図3は、制御部11による予約の受付処理手順の一例を示すフローチャートである。充放電装置1の操作部14のディスプレイに表示されている操作画面に対し、ユーザが設定メニューの予約設定を選択すると、以下の処理が開始される。ユーザは、充放電装置1のコネクタ15を車両Vのコネクタ35に接続させてから操作してもよい。なお、以下の予約の受付手順は、操作部14のみならず、通信を介した上位装置29からの指示に基づいて実行されてもよい。上位装置29に設けられる操作部にて予約設定を受け付けた場合に実行されてもよいし、上位装置29がスケジューラに基づき自動的に予約設定を実行した場合に、以下の処理が開始されてもよい。
【0041】
充放電装置1の制御部11は、複数の予約パターンのうちのいずれかの選択を受け付ける(ステップS101)。本実施形態の充放電装置1では、複数の予約パターン、例えば5つの予約パターンの予約が可能である。
【0042】
制御部11は、選択された予約パターンに対する予約運転開始時刻及び予約運転終了時刻を受け付ける(ステップS102)。制御部11は、予約運転開始時刻から予約運転終了時刻までの間の運転内容を受け付ける(ステップS103)。ステップS103において制御部11は、例えば、接続されている車両Vの蓄電装置30への充電を実行する「充電」、及び、接続されている車両Vの蓄電装置30から負荷21への給電(放電)を実行する「給電」から選択可能である。
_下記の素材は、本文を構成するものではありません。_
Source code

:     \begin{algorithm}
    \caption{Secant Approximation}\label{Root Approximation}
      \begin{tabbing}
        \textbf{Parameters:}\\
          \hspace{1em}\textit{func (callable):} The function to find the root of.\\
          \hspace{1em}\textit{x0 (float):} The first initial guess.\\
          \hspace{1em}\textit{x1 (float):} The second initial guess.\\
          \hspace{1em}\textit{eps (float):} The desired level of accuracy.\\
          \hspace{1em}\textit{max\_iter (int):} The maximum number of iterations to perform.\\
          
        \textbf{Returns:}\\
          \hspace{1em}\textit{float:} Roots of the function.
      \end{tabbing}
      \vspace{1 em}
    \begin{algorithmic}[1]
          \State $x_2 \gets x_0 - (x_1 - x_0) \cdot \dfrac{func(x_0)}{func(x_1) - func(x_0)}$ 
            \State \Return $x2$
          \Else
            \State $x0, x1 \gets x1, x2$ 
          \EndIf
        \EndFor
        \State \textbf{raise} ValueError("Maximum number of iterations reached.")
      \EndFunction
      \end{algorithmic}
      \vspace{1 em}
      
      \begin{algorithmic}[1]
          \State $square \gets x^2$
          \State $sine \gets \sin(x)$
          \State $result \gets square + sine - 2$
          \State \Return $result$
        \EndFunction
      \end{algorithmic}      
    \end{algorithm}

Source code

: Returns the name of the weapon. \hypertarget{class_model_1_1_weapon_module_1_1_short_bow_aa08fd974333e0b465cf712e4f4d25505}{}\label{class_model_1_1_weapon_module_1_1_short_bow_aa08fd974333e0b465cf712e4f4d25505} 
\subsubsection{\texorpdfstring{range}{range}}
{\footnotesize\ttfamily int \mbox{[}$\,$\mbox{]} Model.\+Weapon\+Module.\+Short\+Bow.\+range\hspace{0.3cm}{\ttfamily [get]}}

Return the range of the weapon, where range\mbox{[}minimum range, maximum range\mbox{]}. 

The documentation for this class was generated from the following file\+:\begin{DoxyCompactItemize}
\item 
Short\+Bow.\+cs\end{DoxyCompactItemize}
制御部11は、更に、負荷21における状況等によって適宜、充放電を実行する「自動」、あるいは、特定の課金充電を行なう「充電2」が選択可能であってもよい。
【0043】
制御部11は、受け付けた予約運転開始時刻、予約運転終了時刻、及び運転内容を含む予約パターンを、予約パターンの識別データに対応付けてメモリに記憶する(ステップS104)。
【0044】
制御部11は、選択された予約パターンによる予約運転の登録及び解除のうちのいずれかの選択を受け付け(ステップS105)、選択された登録及び解除のいずれかを、予約パターンの識別データに対応付けてメモリに記憶する(ステップS106)。ステップS105,S106において、予約運転の登録が選択されて記憶された場合、予約パターンの予約開始時刻が到来すると、制御部11は、運転内容に基づいて充放電を実行する。解除が選択された場合、制御部11は、対象の予約パターンに対して受け付けた予約運転開始時刻、予約運転終了時刻、及び運転内容をメモリに記憶したままとするが、実行しない。メモリは不揮発性メモリであって、記憶された予約パターンは、書き換えられない限り、操作に応じて登録あるいは解除の選択が可能である。
【0045】
制御部11は、拡張設定が選択されたか否かを判断する(ステップS107)。拡張設定が選択されたと判断した場合(S107:YES)、制御部11は、充放電に係るパラメータの入力を受け付ける(ステップS108)。制御部11は、入力されたパラメータを、予約パターンの識別データに対応付けてメモリに記憶し(ステップS109)、受付処理手順を終了する。ステップS108において制御部11は例えば、充電出力(充電電力)、給電出力(放電電力)、上限充電率、及び下限充電率の内の少なくとも1つの入力を受け付ける。ステップS109において制御部11は、入力されなかった充電出力、給電出力、上限充電率、又は下限充電率として、予め設定されているデフォルト値を記憶する。
【0046】
ステップS108において制御部11は、上述のパラメータに限らず、充電電流値、給電電流値(放電電流値)、充電電力量、給電電力量(放電電力量)、充電時間及び給電時間(放電時間)等を受け付けてもよい。
【0047】
拡張設定が選択されていないと判断された場合(S107:NO)、制御部11は、充放電に係るパラメータとして、予め設定されているデフォルト値を、予約パターンの識別データに対応付けてメモリに記憶し(ステップS110)、受付処理手順を終了する。
【0048】
図3のフローチャートに示した処理手順において、異なる予約パターン同士で、予約運転開始時刻から予約運転終了時刻までの期間が重複している場合、制御部11は、設定中の予約パターンについて、時刻の設定をし直すように警告するなどの報知を行なってもよい。
【0049】
図4は、予約設定の受付画面140の内容例を説明する図である。受付画面140は、予約パターンの選択インタフェース141、登録/解除ボタン142、時刻設定インタフェース143、運転内容インタフェース144、及び、拡張設定ボタン145を含む。
【0050】
予約パターンの選択インタフェース141は、切り替えボタンを含み、切り替えボタンが選択される都度、対象の予約パターンが巡回的に切り替わる。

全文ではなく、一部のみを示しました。